Legen Sie 5 Mikrometer dicke Abschnitte des interessierenden Gewebes auf die Mitte eines mit Poly-L-Lysin beladenen Deckglases und lassen Sie sie über Nacht trocknen. Einen Deckglashalter im Backofen bei 60 Grad Celsius über Nacht vorheizen. Legen Sie das Deckglas mit den Gewebeabschnitten in den vorgeheizten Halter.

Nachdem Sie es 30 Minuten lang bei 60 Grad Celsius gebacken haben, überprüfen Sie, ob das Paraffin vom Gewebe weggeschmolzen ist. Platzieren Sie den Deckglashalter mit der Probe schnell nacheinander in einer Reihe von Lösungen. Zum Schluss legen Sie den Deckglashalter für zwei Runden à fünf Minuten in DEPC-behandeltes Reinstwasser.

Bereiten Sie eine Feuchtigkeitskammer vor, indem Sie ein wassergetränktes Papiertuch auf den Boden einer leeren Pipettenspitzenbox legen. Füllen Sie einen Schnellkochtopf mit Wasser, das ausreicht, um die halbe Höhe eines 50-Milliliter-Bechers abzudecken. Geben Sie 5 Milliliter Methanol pro Probe bei 4 Grad Celsius in ein Becherglas.

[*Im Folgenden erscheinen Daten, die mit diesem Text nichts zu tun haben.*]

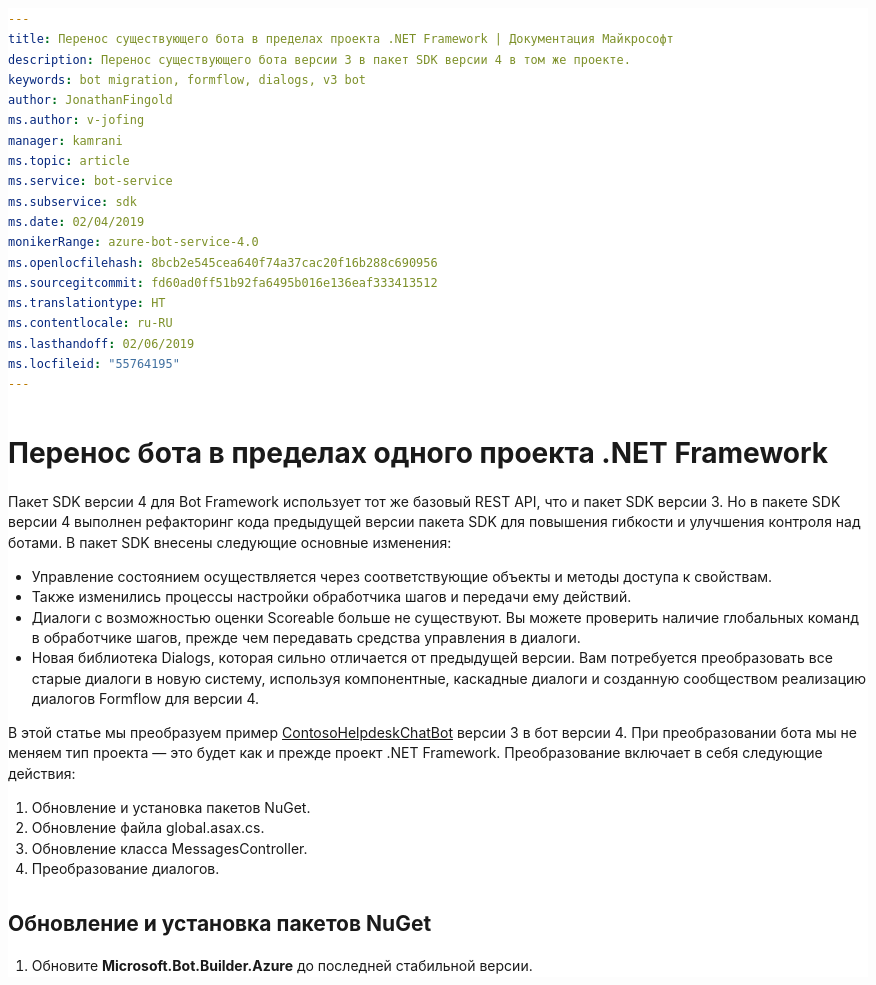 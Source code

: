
 ```yaml
---
title: Перенос существующего бота в пределах проекта .NET Framework | Документация Майкрософт
description: Перенос существующего бота версии 3 в пакет SDK версии 4 в том же проекте.
keywords: bot migration, formflow, dialogs, v3 bot
author: JonathanFingold
ms.author: v-jofing
manager: kamrani
ms.topic: article
ms.service: bot-service
ms.subservice: sdk
ms.date: 02/04/2019
monikerRange: azure-bot-service-4.0
ms.openlocfilehash: 8bcb2e545cea640f74a37cac20f16b288c690956
ms.sourcegitcommit: fd60ad0ff51b92fa6495b016e136eaf333413512
ms.translationtype: HT
ms.contentlocale: ru-RU
ms.lasthandoff: 02/06/2019
ms.locfileid: "55764195"
---
```

# <a name="migrate-a-bot-within-the-same-net-framework-project"></a>Перенос бота в пределах одного проекта .NET Framework

Пакет SDK версии 4 для Bot Framework использует тот же базовый REST API, что и пакет SDK версии 3. Но в пакете SDK версии 4 выполнен рефакторинг кода предыдущей версии пакета SDK для повышения гибкости и улучшения контроля над ботами. В пакет SDK внесены следующие основные изменения: 

- Управление состоянием осуществляется через соответствующие объекты и методы доступа к свойствам.
- Также изменились процессы настройки обработчика шагов и передачи ему действий.
- Диалоги с возможностью оценки Scoreable больше не существуют. Вы можете проверить наличие глобальных команд в обработчике шагов, прежде чем передавать средства управления в диалоги.
- Новая библиотека Dialogs, которая сильно отличается от предыдущей версии. Вам потребуется преобразовать все старые диалоги в новую систему, используя компонентные, каскадные диалоги и созданную сообществом реализацию диалогов Formflow для версии 4.

В этой статье мы преобразуем пример [ContosoHelpdeskChatBot](https://github.com/Microsoft/intelligent-apps/tree/master/ContosoHelpdeskChatBot/ContosoHelpdeskChatBot) версии 3 в бот версии 4.  При преобразовании бота мы не меняем тип проекта — это будет как и прежде проект .NET Framework. Преобразование включает в себя следующие действия:

1. Обновление и установка пакетов NuGet.
1. Обновление файла global.asax.cs.
1. Обновление класса MessagesController.
1. Преобразование диалогов.

## <a name="update-and-install-nuget-packages"></a>Обновление и установка пакетов NuGet

1. Обновите **Microsoft.Bot.Builder.Azure** до последней стабильной версии.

Verdünnen Sie das erforderliche Volumen des AR9-Puffers auf 1X mit Diethylpyrocarbonat oder DEPC-behandeltem Reinstwasser. Füllen Sie anschließend ein 50-Milliliter-Glasbecherglas mit ca. 40 Millilitern des verdünnten AR9-Puffers. Tauchen Sie die Probe in den Deckglashalter im Becherglas und decken Sie das Becherglas vollständig mit Alufolie ab.

Stellen Sie den mit Alufolie überzogenen Becher in den mit Wasser gefüllten Schnellkochtopf und kochen Sie ihn 20 Minuten lang bei etwa 15 PSI. Nehmen Sie dann den Becher heraus und wickeln Sie die Alufolie vorsichtig aus. Den Becher ca. 10 Minuten bei Raumtemperatur abkühlen lassen.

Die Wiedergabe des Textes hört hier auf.